**Description of the task**.
Output all of the records exactly as written.

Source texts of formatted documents
::::::
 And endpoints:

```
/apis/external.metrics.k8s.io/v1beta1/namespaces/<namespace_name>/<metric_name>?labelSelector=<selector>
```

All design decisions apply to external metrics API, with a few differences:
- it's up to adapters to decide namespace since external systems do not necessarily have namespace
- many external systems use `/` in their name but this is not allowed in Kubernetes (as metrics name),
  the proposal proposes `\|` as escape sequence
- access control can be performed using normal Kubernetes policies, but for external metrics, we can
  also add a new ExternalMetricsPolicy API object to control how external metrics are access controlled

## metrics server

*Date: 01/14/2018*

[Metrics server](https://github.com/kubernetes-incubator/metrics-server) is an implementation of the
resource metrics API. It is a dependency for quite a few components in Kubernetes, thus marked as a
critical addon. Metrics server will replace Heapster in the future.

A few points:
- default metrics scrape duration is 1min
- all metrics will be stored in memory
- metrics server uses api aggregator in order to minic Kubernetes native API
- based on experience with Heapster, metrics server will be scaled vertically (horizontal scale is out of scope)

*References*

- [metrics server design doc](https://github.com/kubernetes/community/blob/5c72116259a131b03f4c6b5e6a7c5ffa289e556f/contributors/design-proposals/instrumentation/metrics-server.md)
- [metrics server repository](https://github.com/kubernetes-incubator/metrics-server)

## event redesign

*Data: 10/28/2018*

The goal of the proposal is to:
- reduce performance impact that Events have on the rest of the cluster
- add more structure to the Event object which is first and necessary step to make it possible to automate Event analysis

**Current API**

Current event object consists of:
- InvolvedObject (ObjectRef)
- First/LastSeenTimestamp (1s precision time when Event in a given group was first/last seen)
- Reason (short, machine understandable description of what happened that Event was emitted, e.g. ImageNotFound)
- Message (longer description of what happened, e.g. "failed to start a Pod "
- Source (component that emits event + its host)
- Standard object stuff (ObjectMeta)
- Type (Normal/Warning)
::::::
**Output**.
 And endpoints:

```
/apis/external.metrics.k8s.io/v1beta1/namespaces/<namespace_name>/<metric_name>?labelSelector=<selector>
```

All design decisions apply to external metrics API, with a few differences:
- it's up to adapters to decide namespace since external systems do not necessarily have namespace
- many external systems use `/` in their name but this is not allowed in Kubernetes (as metrics name),
  the proposal proposes `\|` as escape sequence
- access control can be performed using normal Kubernetes policies, but for external metrics, we can
  also add a new ExternalMetricsPolicy API object to control how external metrics are access controlled

## metrics server

*Date: 01/14/2018*

[Metrics server](https://github.com/kubernetes-incubator/metrics-server) is an implementation of the
resource metrics API. It is a dependency for quite a few components in Kubernetes, thus marked as a
critical addon. Metrics server will replace Heapster in the future.

A few points:
- default metrics scrape duration is 1min
- all metrics will be stored in memory
- metrics server uses api aggregator in order to minic Kubernetes native API
- based on experience with Heapster, metrics server will be scaled vertically (horizontal scale is out of scope)

*References*

- [metrics server design doc](https://github.com/kubernetes/community/blob/5c72116259a131b03f4c6b5e6a7c5ffa289e556f/contributors/design-proposals/instrumentation/metrics-server.md)
- [metrics server repository](https://github.com/kubernetes-incubator/metrics-server)

## event redesign

*Data: 10/28/2018*

The goal of the proposal is to:
- reduce performance impact that Events have on the rest of the cluster
- add more structure to the Event object which is first and necessary step to make it possible to automate Event analysis

**Current API**

Current event object consists of:
- InvolvedObject (ObjectRef)
- First/LastSeenTimestamp (1s precision time when Event in a given group was first/last seen)
- Reason (short, machine understandable description of what happened that Event was emitted, e.g. ImageNotFound)
- Message (longer description of what happened, e.g. "failed to start a Pod "
- Source (component that emits event + its host)
- Standard object stuff (ObjectMeta)
- Type (Normal/Warning)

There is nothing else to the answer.